══ EXCERPTED DATA ══

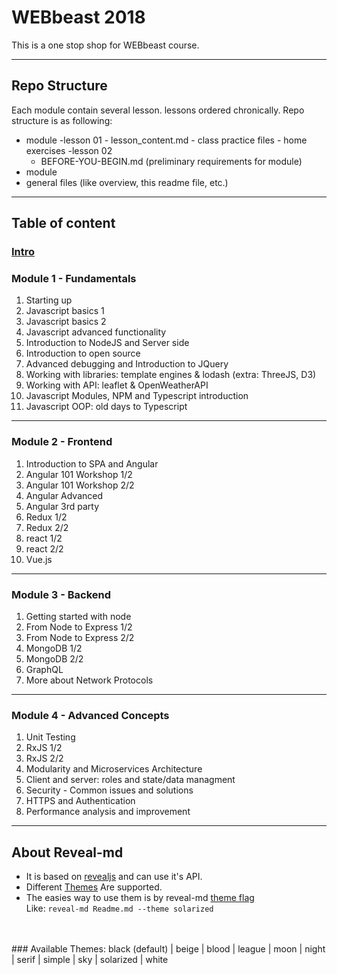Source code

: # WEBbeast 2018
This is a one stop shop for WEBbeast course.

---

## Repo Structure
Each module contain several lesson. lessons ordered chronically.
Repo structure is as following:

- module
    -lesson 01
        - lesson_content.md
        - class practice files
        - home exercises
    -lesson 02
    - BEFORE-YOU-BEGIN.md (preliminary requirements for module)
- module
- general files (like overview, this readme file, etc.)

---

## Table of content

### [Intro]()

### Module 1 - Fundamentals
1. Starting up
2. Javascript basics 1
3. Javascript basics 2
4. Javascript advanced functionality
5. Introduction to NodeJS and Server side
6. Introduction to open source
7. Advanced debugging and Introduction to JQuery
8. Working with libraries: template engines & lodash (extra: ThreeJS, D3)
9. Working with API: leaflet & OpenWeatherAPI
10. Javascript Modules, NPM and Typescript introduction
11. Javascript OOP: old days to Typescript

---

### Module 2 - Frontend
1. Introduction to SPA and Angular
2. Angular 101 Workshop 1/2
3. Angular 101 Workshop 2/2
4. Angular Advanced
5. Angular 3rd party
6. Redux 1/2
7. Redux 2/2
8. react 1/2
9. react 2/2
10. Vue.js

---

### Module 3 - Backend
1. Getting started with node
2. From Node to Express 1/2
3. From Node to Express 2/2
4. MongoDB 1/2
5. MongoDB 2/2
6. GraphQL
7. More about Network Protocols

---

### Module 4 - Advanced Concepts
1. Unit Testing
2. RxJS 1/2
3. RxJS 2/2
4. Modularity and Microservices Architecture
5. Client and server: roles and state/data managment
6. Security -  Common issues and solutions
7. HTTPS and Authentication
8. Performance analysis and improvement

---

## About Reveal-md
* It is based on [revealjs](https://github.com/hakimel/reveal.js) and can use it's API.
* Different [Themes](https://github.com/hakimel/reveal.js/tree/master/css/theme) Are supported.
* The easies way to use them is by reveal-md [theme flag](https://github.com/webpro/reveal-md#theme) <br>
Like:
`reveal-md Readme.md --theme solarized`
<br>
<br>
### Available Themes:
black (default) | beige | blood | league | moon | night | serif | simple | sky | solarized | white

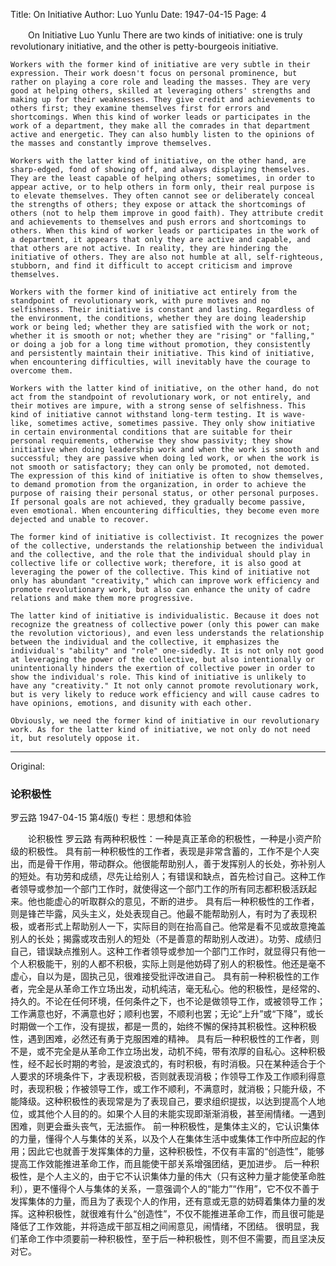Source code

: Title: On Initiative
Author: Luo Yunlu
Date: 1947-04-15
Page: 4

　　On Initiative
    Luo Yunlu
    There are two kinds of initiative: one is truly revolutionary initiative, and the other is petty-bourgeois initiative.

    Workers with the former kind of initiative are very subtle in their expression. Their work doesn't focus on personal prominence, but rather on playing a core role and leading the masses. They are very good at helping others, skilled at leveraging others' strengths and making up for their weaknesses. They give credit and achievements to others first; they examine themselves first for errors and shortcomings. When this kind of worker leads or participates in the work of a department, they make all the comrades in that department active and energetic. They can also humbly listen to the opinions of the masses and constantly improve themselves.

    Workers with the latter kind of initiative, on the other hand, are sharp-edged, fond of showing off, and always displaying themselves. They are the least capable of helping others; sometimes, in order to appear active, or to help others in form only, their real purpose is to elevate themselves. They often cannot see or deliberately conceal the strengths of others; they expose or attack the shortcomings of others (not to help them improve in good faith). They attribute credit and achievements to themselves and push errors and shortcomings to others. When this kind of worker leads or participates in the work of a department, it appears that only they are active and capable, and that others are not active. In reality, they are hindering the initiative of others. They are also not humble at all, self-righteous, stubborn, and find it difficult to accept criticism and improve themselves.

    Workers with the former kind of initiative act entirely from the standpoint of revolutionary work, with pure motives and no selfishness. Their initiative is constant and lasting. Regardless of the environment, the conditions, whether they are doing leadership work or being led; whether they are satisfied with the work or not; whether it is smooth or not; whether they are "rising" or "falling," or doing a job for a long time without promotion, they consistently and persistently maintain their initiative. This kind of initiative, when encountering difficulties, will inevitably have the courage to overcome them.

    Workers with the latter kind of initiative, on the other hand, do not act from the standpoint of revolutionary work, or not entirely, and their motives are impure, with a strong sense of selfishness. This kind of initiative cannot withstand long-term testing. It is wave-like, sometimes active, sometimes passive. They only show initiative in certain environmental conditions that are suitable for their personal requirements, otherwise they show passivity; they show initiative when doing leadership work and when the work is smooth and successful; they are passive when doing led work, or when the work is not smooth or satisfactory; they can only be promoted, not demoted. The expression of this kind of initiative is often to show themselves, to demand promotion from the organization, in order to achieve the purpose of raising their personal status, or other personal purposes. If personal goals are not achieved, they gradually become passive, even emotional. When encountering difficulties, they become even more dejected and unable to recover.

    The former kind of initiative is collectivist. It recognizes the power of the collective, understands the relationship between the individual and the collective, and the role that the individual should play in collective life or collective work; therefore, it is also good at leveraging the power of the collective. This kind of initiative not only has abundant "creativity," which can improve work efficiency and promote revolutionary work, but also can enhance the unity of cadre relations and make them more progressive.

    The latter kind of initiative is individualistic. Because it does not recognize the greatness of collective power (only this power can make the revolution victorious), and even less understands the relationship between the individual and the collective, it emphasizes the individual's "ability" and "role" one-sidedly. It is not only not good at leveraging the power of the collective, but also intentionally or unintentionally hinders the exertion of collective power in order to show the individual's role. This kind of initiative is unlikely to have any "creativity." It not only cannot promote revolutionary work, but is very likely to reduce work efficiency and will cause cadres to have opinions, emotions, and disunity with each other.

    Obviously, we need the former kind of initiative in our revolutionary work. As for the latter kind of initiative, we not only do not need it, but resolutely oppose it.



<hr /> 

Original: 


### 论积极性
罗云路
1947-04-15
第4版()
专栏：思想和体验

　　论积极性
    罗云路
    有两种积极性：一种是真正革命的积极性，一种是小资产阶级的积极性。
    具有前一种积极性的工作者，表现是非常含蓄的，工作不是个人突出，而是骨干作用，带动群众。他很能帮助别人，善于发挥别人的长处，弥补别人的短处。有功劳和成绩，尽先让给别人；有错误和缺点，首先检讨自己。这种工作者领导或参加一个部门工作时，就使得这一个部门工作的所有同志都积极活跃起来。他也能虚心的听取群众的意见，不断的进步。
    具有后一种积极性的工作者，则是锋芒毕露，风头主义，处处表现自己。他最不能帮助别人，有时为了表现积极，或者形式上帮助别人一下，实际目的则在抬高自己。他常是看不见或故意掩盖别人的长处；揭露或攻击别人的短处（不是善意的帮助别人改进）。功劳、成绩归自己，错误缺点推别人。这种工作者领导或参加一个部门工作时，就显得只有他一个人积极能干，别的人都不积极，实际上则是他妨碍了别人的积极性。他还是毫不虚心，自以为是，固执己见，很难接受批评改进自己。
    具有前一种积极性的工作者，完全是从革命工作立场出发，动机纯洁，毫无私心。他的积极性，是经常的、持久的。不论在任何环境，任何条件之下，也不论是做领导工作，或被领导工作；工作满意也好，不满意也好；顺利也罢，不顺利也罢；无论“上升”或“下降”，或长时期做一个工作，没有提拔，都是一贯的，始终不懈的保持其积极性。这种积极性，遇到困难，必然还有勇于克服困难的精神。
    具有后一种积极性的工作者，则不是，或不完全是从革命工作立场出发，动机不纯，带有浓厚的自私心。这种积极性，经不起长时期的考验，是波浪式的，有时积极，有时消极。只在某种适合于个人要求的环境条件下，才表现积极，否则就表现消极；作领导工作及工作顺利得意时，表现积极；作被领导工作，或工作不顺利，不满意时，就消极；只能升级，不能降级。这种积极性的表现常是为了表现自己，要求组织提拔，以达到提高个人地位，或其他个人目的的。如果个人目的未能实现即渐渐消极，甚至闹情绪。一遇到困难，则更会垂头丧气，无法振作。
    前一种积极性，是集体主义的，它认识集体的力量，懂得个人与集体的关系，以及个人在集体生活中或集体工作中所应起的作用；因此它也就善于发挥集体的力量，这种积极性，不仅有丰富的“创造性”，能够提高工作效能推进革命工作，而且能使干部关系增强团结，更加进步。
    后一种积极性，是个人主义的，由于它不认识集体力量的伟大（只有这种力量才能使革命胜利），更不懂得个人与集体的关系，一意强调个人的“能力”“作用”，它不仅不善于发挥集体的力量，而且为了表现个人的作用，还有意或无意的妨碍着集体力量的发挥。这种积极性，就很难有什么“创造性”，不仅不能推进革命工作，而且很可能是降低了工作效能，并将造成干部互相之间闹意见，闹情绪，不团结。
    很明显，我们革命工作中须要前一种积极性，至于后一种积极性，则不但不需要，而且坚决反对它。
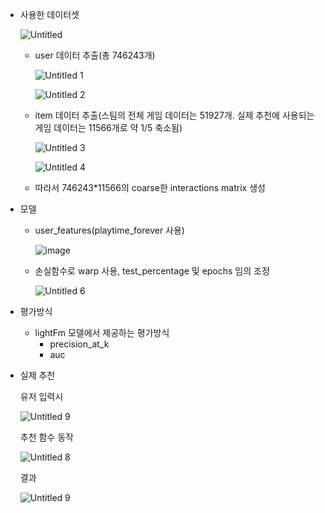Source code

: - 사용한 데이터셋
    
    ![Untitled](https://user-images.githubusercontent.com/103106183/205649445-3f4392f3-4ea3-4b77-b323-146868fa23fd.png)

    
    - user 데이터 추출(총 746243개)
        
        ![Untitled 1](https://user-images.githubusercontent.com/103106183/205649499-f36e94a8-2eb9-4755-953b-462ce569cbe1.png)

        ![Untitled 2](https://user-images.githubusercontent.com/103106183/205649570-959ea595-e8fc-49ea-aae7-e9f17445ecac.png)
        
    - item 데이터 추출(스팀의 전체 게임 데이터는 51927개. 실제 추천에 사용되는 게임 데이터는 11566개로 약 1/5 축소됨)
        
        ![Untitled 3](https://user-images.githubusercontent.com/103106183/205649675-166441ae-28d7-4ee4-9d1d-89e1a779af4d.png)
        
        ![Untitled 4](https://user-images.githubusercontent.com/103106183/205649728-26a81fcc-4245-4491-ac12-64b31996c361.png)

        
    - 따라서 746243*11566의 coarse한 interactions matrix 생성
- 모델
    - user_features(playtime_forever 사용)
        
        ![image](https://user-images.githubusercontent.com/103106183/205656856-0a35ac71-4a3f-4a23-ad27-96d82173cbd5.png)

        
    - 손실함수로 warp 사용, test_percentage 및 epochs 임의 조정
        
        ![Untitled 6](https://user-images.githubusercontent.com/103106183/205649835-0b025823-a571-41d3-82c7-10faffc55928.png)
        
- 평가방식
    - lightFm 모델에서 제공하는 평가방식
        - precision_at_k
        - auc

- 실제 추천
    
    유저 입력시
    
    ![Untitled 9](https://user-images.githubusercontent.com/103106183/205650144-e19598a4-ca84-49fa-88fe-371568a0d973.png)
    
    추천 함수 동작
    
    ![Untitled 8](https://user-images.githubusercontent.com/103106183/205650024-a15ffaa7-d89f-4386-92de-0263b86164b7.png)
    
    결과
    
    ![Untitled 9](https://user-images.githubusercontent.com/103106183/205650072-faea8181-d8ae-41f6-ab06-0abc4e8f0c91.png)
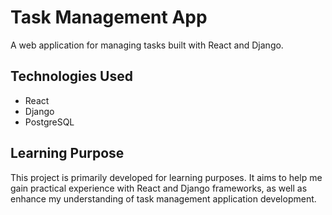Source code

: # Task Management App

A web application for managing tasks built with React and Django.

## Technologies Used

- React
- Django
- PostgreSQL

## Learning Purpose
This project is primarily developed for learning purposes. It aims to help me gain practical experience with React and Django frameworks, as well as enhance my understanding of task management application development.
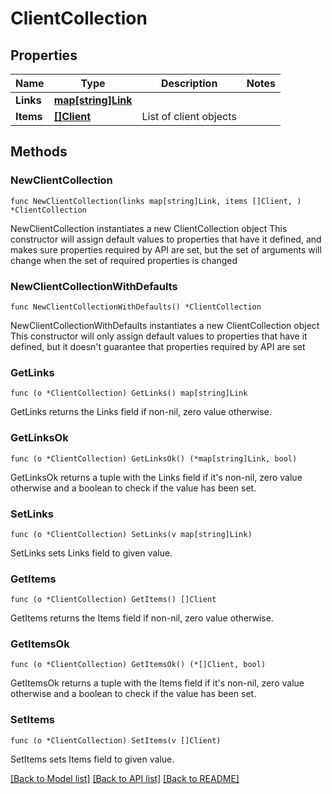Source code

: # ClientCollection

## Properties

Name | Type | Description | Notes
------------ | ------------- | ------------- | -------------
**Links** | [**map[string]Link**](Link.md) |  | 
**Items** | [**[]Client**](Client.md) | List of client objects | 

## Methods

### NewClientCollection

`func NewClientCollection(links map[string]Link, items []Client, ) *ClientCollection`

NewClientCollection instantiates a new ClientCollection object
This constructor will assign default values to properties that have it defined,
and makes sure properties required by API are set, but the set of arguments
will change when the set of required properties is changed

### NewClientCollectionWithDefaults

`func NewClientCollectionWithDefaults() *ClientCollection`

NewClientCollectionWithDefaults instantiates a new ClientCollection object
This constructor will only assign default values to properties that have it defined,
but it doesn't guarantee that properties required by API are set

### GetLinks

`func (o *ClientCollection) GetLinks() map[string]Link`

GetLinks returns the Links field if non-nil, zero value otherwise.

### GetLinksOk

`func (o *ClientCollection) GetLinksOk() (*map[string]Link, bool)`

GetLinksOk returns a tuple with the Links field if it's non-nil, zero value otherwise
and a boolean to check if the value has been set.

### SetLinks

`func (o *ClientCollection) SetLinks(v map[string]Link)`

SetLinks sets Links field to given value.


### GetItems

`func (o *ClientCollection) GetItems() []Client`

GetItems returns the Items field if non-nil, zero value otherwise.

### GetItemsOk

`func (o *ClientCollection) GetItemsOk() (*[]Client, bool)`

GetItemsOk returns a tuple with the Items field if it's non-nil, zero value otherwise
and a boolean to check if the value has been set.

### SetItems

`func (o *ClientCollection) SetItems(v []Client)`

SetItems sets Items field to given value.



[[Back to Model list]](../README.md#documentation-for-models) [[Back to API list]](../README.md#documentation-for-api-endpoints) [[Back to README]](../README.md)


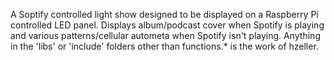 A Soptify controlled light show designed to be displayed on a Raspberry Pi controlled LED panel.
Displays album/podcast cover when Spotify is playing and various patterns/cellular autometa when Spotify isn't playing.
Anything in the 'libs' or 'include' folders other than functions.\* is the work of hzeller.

═══

**EXERCISE**
Give back exactly the lines above from the one with "- precision_at_k" through the one with "## Learning Purpose", both included. Pictures don't belong in the copy.

**EXPECTED ANSWER**
        - precision_at_k
        - auc

- 실제 추천
    
    유저 입력시
    
    ![Untitled 9](https://user-images.githubusercontent.com/103106183/205650144-e19598a4-ca84-49fa-88fe-371568a0d973.png)
    
    추천 함수 동작
    
    ![Untitled 8](https://user-images.githubusercontent.com/103106183/205650024-a15ffaa7-d89f-4386-92de-0263b86164b7.png)
    
    결과
    
    ![Untitled 9](https://user-images.githubusercontent.com/103106183/205650072-faea8181-d8ae-41f6-ab06-0abc4e8f0c91.png)
Source code

: # Task Management App

A web application for managing tasks built with React and Django.

## Technologies Used

- React
- Django
- PostgreSQL

## Learning Purpose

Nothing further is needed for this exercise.